The commission’s chief of staff said audit and consulting firm RSM has been brought on to assist the MGC’s Investigations and Enforcement Bureau with background checks. RSM is based in Chicago.
Wells also explained that Gaming Laboratories International, a New Jersey firm specializing in iGaming and online sports betting testing and regulatory compliance, has been contracted to help the state with its technical standards and internal controls. Wells said the Massachusetts State Police Gaming Enforcement Unit will assist the MGC in determining the suitability of sportsbook applicants.
The MGC executive director summarized that the third-party contracts will “be huge for our implementation timeline.”
It’s a great win for the MGC to get them on board. I know the team is really excited to have this kind of level of help and this level of professionalism,” Wells concluded, as reported by the State House News Service in Massachusetts.

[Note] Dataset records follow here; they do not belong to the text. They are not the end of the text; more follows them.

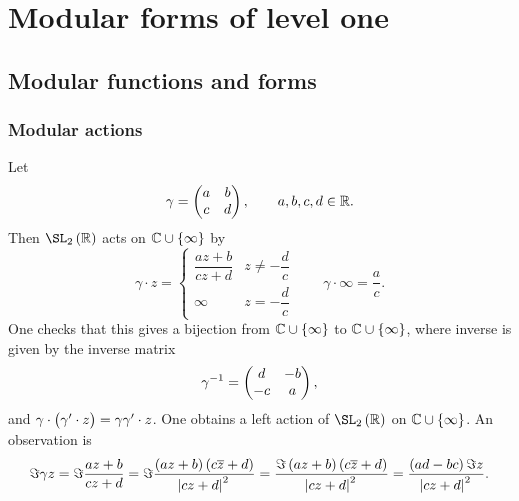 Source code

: \pagebreak

\section{Modular forms of level one}

\subsection{Modular functions and forms}

\subsubsection{Modular actions}

Let
$$ \gamma = \begin{pmatrix} a & b \\ c & d \end{pmatrix}, \qquad a, b, c, d \in \mathbb{R}. $$
Then $ \SL_2\br{\RR} $ acts on $ \CC \cup \cbr{\infty} $ by
$$ \gamma \cdot z =
\begin{cases}
\dfrac{az + b}{cz + d} & z \ne -\dfrac{d}{c} \\
\infty & z = -\dfrac{d}{c}
\end{cases}
\qquad \gamma \cdot \infty = \dfrac{a}{c}.
$$
One checks that this gives a bijection from $ \CC \cup \cbr{\infty} $ to $ \CC \cup \cbr{\infty} $, where inverse is given by the inverse matrix
$$ \gamma^{-1} = \begin{pmatrix} d & -b \\ -c & a \end{pmatrix}, $$
and $ \gamma \cdot \br{\gamma' \cdot z} = \gamma\gamma' \cdot z $. One obtains a left action of $ \SL_2\br{\RR} $ on $ \CC \cup \cbr{\infty} $. An observation is
$$ \Im \gamma z = \Im \dfrac{az + b}{cz + d} = \Im \dfrac{\br{az + b}\br{c\overline{z} + d}}{\abs{cz + d}^2} = \dfrac{\Im \br{az + b}\br{c\overline{z} + d}}{\abs{cz + d}^2} = \dfrac{\br{ad - bc}\Im z}{\abs{cz + d}^2}. $$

The gaming commission has set the goal of having brick-and-mortar sports betting up and running in time for the Super Bowl on February 12, 2023.
March Targeted for Mobile
The Massachusetts Gaming Commission hopes to allow in-person sports betting at the state’s three casinos by late January 2023. Online operations are set to follow a month or two later.
Wells said the goal is to have retail and online sportsbooks taking wagers by “early March.” The MGC executive said sports betting has added additional duties to her staff. But the agency is working diligently to implement the 2022 law.
“As you know, we all have our day jobs, we still run an agency here. So, bringing in that assistance is critical to us with the timeline,” Wells explained to the MGC.